An estimated 30,000 students demanding democracy and the legalization of their newly formed independent student union poured out of 40 Beijing colleges to take part in the ten-hour trek from their campuses to Tiananmen Square, a short distance from Zhongnanhai, where China's leaders live and work. Again tens of thousands of workers joined them, shouting encouragement. One worker held up a sign in crude English letters: I LOVE YOU. A waitress scribbled a message on a piece of paper and pasted it on the window of a bus. "You must be exhausted, students," it read.

The marchers included 200 journalists employed by 40 state-controlled publications. Their demands: more press freedom and the reinstatement of Qin Benli, who was fired three weeks ago as editor of China's most outspokenly liberal journal, the weekly World Economic Herald in Shanghai. The journalists acknowledged the students' complaint that the official press had distorted the goals of their movement. "We can't solve our problems if we can't even write about them," said Chen Zongshun, a correspondent of the Workers' Daily.

The government's placid tolerance of such heresies is largely a matter of timing. With 3,000 international delegates attending the annual meeting of the 47-member Asian Development Bank last week in the Great Hall of the People, within earshot of Tiananmen Square, officials wanted to avoid any unpleasantness. And the protest came just days before the scheduled May 15-18 summit meeting between Chinese officials and Soviet leader Mikhail Gorbachev.
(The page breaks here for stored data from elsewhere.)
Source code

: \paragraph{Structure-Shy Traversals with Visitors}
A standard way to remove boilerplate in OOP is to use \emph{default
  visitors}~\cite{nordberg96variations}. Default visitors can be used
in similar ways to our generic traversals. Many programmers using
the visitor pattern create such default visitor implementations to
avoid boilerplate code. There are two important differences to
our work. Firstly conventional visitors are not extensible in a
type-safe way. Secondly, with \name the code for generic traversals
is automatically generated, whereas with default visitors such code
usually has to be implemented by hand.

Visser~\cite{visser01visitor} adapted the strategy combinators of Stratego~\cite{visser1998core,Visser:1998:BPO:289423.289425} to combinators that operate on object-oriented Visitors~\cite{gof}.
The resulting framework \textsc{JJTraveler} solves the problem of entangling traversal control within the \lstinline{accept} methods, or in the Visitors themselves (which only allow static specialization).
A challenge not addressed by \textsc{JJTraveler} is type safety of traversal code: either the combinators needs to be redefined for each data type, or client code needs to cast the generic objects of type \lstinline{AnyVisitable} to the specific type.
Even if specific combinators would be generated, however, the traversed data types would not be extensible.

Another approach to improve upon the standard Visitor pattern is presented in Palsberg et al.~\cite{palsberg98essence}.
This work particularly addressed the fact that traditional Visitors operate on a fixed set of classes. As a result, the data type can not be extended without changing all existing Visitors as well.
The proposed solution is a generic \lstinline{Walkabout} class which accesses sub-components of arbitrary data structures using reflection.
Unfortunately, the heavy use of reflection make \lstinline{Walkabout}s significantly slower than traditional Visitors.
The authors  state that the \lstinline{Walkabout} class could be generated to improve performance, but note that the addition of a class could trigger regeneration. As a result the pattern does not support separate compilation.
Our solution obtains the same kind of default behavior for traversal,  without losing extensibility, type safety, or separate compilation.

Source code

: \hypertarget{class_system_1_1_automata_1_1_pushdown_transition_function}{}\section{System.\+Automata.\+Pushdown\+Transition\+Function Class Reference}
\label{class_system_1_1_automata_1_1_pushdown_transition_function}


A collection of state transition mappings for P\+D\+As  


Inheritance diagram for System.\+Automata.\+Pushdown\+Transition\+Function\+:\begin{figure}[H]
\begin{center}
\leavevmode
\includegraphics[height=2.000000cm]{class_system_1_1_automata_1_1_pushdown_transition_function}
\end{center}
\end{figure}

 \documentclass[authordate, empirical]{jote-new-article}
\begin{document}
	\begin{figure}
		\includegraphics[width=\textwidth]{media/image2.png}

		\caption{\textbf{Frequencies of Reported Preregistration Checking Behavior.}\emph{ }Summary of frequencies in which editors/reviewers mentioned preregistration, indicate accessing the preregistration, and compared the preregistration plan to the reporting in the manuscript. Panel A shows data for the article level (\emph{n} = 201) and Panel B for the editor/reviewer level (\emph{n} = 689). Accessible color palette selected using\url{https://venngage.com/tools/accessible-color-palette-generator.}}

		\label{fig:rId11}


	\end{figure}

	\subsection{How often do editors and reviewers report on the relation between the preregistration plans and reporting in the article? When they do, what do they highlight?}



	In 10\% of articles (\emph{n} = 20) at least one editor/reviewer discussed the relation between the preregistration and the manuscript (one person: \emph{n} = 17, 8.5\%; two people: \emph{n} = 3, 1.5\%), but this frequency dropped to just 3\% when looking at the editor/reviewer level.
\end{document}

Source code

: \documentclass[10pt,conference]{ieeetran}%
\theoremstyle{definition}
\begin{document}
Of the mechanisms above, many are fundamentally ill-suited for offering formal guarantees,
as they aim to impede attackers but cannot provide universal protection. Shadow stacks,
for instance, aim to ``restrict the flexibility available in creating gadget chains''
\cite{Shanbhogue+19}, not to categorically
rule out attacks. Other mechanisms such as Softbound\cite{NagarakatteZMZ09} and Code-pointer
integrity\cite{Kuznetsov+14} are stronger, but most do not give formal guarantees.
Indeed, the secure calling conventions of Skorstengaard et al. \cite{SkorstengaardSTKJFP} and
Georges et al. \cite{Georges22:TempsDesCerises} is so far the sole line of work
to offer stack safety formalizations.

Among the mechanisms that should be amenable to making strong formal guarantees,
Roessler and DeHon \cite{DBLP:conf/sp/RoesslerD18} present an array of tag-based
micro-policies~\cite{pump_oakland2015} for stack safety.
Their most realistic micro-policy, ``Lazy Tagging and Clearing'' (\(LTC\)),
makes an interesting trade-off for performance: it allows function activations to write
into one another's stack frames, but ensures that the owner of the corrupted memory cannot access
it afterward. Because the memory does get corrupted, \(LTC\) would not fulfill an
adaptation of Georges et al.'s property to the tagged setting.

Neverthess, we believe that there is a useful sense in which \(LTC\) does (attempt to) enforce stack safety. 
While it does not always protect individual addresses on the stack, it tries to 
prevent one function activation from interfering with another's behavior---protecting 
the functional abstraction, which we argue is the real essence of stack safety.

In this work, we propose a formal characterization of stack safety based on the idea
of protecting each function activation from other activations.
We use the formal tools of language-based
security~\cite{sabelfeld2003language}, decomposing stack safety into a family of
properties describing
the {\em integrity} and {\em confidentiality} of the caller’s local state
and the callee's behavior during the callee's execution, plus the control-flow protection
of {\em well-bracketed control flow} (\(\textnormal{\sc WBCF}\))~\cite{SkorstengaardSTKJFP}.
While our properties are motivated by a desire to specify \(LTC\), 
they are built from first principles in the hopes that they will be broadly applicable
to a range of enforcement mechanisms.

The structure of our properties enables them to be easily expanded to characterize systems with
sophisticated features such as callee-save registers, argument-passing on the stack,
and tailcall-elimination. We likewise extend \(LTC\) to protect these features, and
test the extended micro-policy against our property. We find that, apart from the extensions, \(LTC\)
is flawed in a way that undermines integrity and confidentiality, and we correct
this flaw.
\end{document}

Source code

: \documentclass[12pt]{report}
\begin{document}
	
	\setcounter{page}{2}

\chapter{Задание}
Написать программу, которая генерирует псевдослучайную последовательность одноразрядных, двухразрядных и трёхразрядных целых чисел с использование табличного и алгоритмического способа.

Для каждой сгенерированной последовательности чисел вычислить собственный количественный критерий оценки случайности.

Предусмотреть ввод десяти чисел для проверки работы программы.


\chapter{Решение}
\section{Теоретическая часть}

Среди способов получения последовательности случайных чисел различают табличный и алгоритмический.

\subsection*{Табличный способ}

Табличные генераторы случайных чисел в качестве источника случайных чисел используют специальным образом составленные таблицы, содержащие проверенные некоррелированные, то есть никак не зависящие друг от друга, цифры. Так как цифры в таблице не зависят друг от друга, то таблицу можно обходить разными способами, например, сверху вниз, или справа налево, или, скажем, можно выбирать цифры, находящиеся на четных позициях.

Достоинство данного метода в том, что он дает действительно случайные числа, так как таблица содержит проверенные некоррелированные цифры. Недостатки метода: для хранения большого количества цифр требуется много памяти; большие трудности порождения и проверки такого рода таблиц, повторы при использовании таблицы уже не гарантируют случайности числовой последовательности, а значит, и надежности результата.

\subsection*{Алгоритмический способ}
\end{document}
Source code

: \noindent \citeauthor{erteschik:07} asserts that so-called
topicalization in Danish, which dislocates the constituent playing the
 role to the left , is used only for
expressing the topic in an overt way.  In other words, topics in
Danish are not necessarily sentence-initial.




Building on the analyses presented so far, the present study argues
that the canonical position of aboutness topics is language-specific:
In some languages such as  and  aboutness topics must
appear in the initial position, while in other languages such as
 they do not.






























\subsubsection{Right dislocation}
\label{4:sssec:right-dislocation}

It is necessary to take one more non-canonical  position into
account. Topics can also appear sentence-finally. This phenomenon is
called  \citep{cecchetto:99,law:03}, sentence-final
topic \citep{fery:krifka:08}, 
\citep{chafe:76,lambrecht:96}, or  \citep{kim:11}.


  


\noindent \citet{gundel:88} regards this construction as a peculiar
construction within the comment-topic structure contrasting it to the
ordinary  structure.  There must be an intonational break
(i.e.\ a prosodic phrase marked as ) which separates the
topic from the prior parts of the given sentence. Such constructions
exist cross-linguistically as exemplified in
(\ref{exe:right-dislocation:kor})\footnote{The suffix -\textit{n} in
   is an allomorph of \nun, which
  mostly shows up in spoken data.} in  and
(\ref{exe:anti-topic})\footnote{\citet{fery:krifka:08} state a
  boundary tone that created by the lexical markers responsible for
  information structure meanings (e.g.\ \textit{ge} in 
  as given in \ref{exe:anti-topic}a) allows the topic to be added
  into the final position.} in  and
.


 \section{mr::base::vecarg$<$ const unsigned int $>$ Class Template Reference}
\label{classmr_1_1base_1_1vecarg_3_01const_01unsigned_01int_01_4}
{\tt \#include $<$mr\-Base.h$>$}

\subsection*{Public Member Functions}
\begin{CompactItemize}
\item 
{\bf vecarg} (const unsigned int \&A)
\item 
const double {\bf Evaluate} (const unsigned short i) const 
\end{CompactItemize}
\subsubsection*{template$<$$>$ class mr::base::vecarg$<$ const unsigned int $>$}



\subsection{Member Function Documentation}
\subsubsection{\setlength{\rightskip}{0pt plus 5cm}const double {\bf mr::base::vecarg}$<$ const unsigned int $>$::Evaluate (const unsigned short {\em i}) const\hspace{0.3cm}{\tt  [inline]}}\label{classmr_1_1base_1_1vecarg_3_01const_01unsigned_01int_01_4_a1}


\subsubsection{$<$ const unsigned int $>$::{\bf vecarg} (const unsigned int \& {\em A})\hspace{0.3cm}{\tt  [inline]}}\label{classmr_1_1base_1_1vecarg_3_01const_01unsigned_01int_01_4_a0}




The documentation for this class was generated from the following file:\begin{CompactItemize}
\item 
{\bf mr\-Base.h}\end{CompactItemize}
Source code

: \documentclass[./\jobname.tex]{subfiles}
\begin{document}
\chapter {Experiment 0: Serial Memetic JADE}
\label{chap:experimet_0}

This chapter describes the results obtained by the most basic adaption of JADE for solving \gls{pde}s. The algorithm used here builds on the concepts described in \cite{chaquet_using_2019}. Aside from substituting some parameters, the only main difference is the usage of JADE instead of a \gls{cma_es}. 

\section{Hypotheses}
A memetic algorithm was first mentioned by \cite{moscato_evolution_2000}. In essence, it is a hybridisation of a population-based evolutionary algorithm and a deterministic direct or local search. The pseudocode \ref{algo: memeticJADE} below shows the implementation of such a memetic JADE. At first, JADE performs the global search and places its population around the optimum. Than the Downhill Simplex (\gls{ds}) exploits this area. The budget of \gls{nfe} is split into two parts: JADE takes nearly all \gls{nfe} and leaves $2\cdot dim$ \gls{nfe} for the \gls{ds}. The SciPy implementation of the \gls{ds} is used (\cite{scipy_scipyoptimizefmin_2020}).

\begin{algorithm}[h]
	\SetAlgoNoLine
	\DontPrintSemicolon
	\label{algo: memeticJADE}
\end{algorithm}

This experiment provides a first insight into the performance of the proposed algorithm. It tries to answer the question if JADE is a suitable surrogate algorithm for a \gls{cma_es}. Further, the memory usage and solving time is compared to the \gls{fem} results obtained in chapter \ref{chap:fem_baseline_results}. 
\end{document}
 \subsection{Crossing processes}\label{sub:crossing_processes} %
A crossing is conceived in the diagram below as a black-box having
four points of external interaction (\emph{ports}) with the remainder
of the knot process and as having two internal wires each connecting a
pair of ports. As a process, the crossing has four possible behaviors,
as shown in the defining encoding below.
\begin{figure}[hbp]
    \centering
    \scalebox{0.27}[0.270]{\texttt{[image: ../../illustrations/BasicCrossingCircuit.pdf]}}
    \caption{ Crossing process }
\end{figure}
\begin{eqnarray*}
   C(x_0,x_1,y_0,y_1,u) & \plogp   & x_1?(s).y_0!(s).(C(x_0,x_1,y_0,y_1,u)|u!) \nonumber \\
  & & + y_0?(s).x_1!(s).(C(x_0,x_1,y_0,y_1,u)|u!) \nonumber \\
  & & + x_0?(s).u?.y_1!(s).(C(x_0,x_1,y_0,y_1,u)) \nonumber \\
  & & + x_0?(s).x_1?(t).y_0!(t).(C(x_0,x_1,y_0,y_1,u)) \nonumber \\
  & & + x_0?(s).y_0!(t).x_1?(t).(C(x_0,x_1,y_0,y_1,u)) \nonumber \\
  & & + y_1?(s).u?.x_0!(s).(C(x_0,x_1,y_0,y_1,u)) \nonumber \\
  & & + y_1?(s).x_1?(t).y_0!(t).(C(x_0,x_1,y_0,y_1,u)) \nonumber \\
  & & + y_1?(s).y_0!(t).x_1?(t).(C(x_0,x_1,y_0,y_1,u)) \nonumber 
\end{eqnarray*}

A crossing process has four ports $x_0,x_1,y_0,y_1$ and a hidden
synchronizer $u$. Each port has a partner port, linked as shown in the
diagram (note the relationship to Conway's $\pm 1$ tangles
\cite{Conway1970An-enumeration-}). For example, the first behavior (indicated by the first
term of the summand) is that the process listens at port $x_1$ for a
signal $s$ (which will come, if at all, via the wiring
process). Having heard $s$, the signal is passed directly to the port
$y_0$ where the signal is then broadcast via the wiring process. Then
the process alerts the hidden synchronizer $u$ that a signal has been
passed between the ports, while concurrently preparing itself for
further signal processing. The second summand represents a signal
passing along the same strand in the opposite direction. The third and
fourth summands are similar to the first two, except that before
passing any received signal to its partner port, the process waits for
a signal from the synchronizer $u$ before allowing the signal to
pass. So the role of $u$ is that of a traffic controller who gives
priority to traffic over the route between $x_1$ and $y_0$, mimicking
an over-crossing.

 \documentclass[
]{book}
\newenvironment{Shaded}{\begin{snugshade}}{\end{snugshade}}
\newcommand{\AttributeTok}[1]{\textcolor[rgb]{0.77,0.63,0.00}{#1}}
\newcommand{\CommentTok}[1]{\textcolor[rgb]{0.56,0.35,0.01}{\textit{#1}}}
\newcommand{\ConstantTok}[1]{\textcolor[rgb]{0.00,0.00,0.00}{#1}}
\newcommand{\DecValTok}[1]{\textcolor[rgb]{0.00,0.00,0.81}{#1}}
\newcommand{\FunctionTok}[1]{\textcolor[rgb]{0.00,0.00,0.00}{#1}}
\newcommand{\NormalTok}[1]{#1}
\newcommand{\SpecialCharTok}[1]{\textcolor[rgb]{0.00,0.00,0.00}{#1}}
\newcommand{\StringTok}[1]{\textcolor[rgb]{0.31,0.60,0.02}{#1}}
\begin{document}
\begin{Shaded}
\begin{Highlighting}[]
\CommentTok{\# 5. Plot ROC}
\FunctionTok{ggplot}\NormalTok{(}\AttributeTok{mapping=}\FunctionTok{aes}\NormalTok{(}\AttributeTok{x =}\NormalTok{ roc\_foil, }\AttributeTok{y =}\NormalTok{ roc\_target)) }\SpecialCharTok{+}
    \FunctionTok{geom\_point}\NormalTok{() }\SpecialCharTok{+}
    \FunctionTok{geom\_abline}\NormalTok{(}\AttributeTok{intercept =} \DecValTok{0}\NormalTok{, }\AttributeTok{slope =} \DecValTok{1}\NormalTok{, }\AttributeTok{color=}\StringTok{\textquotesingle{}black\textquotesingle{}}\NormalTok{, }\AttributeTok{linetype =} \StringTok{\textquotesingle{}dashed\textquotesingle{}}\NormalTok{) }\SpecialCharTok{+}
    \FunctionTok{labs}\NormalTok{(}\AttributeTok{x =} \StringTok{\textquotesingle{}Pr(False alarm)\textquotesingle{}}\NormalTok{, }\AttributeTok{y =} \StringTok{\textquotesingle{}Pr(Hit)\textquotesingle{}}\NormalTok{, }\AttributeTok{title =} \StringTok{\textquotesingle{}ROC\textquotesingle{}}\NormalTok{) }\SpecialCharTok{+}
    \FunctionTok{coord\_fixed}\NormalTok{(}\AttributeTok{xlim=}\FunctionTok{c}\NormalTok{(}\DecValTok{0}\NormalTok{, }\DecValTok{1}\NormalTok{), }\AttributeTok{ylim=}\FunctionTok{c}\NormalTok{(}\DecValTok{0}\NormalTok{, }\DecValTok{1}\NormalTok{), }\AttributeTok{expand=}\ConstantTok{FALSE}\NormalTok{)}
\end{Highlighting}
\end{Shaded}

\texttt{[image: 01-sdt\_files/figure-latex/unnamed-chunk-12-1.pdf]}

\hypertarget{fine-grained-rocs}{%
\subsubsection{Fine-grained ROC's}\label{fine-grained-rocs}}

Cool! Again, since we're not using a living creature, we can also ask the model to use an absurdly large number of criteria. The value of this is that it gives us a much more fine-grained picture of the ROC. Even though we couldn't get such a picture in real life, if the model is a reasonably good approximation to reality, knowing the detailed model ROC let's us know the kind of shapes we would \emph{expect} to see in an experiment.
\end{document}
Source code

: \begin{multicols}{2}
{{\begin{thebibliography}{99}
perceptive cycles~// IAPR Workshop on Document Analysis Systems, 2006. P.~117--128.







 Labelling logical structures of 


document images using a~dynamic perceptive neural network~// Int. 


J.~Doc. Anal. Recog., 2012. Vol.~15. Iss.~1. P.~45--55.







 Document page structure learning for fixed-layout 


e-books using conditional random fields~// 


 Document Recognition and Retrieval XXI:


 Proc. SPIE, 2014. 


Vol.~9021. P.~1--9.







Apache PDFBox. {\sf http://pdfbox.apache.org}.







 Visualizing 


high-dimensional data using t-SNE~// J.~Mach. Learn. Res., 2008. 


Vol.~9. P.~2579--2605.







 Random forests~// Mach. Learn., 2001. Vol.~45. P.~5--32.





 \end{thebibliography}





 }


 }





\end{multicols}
While there is no guarantee against reprisals once Gorbachev goes home, Party General Secretary Zhao Ziyang sounded a conciliatory note when he told the governors of the A.D.B. that the best way to deal with the students is . through "extensive consultations and dialogues," not force. But Zhao is a liberal whose influence has lately been on the wane, so it is impossible to know how much weight his promises carry. Given the gap between the students' demands and senior leader Deng Xiaoping's aversion to substantial political reform, the government's soft line on dissent is likely to be severely tested in the coming months.